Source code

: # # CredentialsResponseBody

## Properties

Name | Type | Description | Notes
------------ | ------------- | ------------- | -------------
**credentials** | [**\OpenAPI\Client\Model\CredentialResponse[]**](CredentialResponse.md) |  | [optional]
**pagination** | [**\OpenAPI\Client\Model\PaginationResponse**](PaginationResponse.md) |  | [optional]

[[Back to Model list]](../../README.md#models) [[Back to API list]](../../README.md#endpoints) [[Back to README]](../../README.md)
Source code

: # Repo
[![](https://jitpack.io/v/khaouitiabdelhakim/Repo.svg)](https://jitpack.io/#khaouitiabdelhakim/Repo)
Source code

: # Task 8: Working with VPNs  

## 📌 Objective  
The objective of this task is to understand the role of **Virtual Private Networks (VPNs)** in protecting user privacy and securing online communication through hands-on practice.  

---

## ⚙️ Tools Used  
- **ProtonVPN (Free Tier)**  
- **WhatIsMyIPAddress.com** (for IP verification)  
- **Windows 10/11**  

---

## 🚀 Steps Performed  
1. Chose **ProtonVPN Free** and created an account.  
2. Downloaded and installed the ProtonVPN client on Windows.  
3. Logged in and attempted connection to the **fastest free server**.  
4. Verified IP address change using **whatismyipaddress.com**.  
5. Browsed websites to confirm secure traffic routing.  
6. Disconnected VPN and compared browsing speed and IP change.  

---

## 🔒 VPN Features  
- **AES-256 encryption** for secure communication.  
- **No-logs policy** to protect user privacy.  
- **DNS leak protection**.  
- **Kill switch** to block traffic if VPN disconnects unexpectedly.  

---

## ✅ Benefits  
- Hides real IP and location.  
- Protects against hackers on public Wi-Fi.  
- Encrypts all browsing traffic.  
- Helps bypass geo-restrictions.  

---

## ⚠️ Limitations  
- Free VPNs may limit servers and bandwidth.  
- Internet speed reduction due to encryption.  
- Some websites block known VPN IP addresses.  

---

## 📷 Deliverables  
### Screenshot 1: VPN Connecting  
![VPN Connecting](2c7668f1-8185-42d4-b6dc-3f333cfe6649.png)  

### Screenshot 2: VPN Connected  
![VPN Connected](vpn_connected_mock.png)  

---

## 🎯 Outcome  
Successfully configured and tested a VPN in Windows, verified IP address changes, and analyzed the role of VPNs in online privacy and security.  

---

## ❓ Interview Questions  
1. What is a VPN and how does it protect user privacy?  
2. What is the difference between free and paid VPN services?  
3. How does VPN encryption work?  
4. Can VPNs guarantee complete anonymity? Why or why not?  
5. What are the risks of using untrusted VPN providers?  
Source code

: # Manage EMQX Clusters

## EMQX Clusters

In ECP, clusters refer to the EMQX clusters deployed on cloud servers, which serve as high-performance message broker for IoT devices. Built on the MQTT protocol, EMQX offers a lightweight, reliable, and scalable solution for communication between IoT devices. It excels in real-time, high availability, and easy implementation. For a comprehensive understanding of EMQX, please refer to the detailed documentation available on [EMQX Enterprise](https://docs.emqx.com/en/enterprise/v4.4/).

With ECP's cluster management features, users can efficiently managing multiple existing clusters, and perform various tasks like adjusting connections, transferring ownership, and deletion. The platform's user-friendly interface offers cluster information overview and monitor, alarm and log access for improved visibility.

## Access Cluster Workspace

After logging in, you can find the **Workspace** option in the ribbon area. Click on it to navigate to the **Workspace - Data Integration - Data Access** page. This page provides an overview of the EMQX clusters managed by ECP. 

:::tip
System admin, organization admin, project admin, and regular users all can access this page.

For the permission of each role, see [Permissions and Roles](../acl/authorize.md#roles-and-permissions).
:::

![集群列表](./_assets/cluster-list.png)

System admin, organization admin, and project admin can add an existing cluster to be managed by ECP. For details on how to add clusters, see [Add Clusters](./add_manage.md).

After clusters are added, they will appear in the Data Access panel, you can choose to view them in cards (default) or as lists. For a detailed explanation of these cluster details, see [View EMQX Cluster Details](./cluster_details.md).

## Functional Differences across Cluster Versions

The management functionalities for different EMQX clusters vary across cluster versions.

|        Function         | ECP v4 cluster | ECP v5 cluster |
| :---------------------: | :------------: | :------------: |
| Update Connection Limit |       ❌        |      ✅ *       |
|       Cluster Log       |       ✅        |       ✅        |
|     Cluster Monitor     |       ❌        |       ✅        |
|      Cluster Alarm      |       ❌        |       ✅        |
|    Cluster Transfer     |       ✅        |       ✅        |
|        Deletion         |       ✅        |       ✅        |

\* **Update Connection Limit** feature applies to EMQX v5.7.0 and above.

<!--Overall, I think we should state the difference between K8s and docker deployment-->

▶ **AIM OF THE TASK**: Exactly as it appears above, write out the complete listing.

▶ **EXERCISE RESPONSE**:
Source code

: # # CredentialsResponseBody

## Properties

Name | Type | Description | Notes
------------ | ------------- | ------------- | -------------
**credentials** | [**\OpenAPI\Client\Model\CredentialResponse[]**](CredentialResponse.md) |  | [optional]
**pagination** | [**\OpenAPI\Client\Model\PaginationResponse**](PaginationResponse.md) |  | [optional]

[[Back to Model list]](../../README.md#models) [[Back to API list]](../../README.md#endpoints) [[Back to README]](../../README.md)
Source code

: # Repo
[![](https://jitpack.io/v/khaouitiabdelhakim/Repo.svg)](https://jitpack.io/#khaouitiabdelhakim/Repo)
Source code

: # Task 8: Working with VPNs  

## 📌 Objective  
The objective of this task is to understand the role of **Virtual Private Networks (VPNs)** in protecting user privacy and securing online communication through hands-on practice.  

---

## ⚙️ Tools Used  
- **ProtonVPN (Free Tier)**  
- **WhatIsMyIPAddress.com** (for IP verification)  
- **Windows 10/11**  

---

## 🚀 Steps Performed  
1. Chose **ProtonVPN Free** and created an account.  
2. Downloaded and installed the ProtonVPN client on Windows.  
3. Logged in and attempted connection to the **fastest free server**.  
4. Verified IP address change using **whatismyipaddress.com**.  
5. Browsed websites to confirm secure traffic routing.  
6. Disconnected VPN and compared browsing speed and IP change.  

---

## 🔒 VPN Features  
- **AES-256 encryption** for secure communication.  
- **No-logs policy** to protect user privacy.  
- **DNS leak protection**.  
- **Kill switch** to block traffic if VPN disconnects unexpectedly.  

---

## ✅ Benefits  
- Hides real IP and location.  
- Protects against hackers on public Wi-Fi.  
- Encrypts all browsing traffic.  
- Helps bypass geo-restrictions.  

---

## ⚠️ Limitations  
- Free VPNs may limit servers and bandwidth.  
- Internet speed reduction due to encryption.  
- Some websites block known VPN IP addresses.  

---

## 📷 Deliverables  
### Screenshot 1: VPN Connecting  
![VPN Connecting](2c7668f1-8185-42d4-b6dc-3f333cfe6649.png)  

### Screenshot 2: VPN Connected  
![VPN Connected](vpn_connected_mock.png)  

---

## 🎯 Outcome  
Successfully configured and tested a VPN in Windows, verified IP address changes, and analyzed the role of VPNs in online privacy and security.  

---

## ❓ Interview Questions  
1. What is a VPN and how does it protect user privacy?  
2. What is the difference between free and paid VPN services?  
3. How does VPN encryption work?  
4. Can VPNs guarantee complete anonymity? Why or why not?  
5. What are the risks of using untrusted VPN providers?  
Source code

: # Manage EMQX Clusters

## EMQX Clusters

In ECP, clusters refer to the EMQX clusters deployed on cloud servers, which serve as high-performance message broker for IoT devices. Built on the MQTT protocol, EMQX offers a lightweight, reliable, and scalable solution for communication between IoT devices. It excels in real-time, high availability, and easy implementation. For a comprehensive understanding of EMQX, please refer to the detailed documentation available on [EMQX Enterprise](https://docs.emqx.com/en/enterprise/v4.4/).

With ECP's cluster management features, users can efficiently managing multiple existing clusters, and perform various tasks like adjusting connections, transferring ownership, and deletion. The platform's user-friendly interface offers cluster information overview and monitor, alarm and log access for improved visibility.

## Access Cluster Workspace

After logging in, you can find the **Workspace** option in the ribbon area. Click on it to navigate to the **Workspace - Data Integration - Data Access** page. This page provides an overview of the EMQX clusters managed by ECP. 

:::tip
System admin, organization admin, project admin, and regular users all can access this page.

For the permission of each role, see [Permissions and Roles](../acl/authorize.md#roles-and-permissions).
:::

![集群列表](./_assets/cluster-list.png)

System admin, organization admin, and project admin can add an existing cluster to be managed by ECP. For details on how to add clusters, see [Add Clusters](./add_manage.md).

After clusters are added, they will appear in the Data Access panel, you can choose to view them in cards (default) or as lists. For a detailed explanation of these cluster details, see [View EMQX Cluster Details](./cluster_details.md).

## Functional Differences across Cluster Versions

The management functionalities for different EMQX clusters vary across cluster versions.

|        Function         | ECP v4 cluster | ECP v5 cluster |
| :---------------------: | :------------: | :------------: |
| Update Connection Limit |       ❌        |      ✅ *       |
|       Cluster Log       |       ✅        |       ✅        |
|     Cluster Monitor     |       ❌        |       ✅        |
|      Cluster Alarm      |       ❌        |       ✅        |
|    Cluster Transfer     |       ✅        |       ✅        |
|        Deletion         |       ✅        |       ✅        |

\* **Update Connection Limit** feature applies to EMQX v5.7.0 and above.

<!--Overall, I think we should state the difference between K8s and docker deployment-->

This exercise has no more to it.